Your assignment:
Search the records below for "amount"; copy each line that has it.

Records shown START

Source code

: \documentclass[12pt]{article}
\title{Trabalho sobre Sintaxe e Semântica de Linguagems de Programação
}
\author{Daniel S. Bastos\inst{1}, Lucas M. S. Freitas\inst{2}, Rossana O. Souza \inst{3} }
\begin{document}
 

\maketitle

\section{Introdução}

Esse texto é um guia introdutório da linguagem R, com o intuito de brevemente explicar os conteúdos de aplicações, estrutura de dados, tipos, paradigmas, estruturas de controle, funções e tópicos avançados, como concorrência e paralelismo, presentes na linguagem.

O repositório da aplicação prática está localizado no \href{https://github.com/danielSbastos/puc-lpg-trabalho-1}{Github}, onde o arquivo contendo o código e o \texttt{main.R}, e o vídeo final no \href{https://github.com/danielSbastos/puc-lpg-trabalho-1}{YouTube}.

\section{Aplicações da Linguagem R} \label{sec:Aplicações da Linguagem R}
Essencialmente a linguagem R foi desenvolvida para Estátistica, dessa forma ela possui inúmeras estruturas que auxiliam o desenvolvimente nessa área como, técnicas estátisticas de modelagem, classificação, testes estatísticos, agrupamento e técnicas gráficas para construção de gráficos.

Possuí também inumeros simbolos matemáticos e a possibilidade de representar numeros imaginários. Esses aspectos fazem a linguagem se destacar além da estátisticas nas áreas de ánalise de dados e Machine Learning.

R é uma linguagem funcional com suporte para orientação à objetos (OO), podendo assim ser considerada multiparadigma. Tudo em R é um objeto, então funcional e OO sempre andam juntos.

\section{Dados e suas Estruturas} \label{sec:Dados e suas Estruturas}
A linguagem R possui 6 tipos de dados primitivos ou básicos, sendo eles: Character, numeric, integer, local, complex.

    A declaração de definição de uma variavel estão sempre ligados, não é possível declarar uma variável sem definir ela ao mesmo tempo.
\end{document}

Records shown END
Records shown START

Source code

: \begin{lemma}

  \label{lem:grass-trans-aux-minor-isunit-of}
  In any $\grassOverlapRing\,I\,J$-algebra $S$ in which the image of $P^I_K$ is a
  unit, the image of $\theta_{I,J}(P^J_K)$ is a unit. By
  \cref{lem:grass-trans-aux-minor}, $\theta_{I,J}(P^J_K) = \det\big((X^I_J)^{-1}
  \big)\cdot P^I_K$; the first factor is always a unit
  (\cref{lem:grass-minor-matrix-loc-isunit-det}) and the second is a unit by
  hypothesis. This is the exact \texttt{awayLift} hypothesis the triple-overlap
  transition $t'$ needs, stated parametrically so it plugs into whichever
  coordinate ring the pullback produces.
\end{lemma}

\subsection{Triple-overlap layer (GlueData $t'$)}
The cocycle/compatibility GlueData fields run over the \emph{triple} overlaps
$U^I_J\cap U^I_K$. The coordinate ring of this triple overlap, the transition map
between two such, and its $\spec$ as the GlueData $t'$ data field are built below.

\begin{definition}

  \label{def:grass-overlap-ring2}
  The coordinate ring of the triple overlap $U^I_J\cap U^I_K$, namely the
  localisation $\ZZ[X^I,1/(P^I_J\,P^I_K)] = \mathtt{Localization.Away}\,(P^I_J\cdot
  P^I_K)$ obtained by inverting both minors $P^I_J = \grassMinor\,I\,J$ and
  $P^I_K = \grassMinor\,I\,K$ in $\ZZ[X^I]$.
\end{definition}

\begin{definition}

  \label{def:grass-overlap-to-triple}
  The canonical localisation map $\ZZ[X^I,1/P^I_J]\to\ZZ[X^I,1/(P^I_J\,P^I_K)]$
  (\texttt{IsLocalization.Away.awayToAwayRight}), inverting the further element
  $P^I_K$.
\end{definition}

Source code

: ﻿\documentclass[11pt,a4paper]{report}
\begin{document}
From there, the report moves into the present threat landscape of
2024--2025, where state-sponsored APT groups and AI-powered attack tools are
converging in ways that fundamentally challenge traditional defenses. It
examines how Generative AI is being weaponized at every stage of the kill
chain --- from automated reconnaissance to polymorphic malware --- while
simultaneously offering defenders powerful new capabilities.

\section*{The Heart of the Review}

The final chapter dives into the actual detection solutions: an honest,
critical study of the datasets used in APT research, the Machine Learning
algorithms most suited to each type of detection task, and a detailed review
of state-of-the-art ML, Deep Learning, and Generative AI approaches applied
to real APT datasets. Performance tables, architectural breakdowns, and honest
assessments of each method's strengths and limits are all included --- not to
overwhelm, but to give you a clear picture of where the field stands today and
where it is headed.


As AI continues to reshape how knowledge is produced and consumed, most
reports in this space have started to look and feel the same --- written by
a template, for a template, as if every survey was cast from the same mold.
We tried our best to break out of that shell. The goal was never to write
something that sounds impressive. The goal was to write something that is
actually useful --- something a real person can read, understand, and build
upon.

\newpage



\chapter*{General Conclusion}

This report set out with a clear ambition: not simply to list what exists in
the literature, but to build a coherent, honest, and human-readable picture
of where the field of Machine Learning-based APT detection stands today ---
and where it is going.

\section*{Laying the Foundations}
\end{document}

Records shown END
Records shown START

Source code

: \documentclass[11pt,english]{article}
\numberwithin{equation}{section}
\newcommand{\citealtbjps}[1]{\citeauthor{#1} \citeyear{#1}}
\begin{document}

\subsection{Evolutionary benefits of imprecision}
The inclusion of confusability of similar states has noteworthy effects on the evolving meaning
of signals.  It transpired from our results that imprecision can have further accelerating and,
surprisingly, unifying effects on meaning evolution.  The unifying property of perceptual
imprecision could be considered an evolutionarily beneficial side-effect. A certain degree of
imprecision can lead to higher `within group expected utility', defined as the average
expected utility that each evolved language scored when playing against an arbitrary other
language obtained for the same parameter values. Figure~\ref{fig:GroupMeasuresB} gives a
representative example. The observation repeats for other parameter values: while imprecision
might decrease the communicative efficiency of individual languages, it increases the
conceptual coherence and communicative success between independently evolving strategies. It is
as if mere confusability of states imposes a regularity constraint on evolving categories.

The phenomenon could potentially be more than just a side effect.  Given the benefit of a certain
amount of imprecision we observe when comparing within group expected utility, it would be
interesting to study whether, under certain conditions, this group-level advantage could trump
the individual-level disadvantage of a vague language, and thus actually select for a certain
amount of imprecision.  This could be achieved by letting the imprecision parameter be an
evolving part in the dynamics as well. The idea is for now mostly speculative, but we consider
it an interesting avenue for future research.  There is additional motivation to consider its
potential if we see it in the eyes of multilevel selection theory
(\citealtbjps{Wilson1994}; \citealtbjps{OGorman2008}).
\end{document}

Records shown END

Output for this exercise:
amount of imprecision we observe when comparing within group expected utility, it would be
amount of imprecision.  This could be achieved by letting the imprecision parameter be an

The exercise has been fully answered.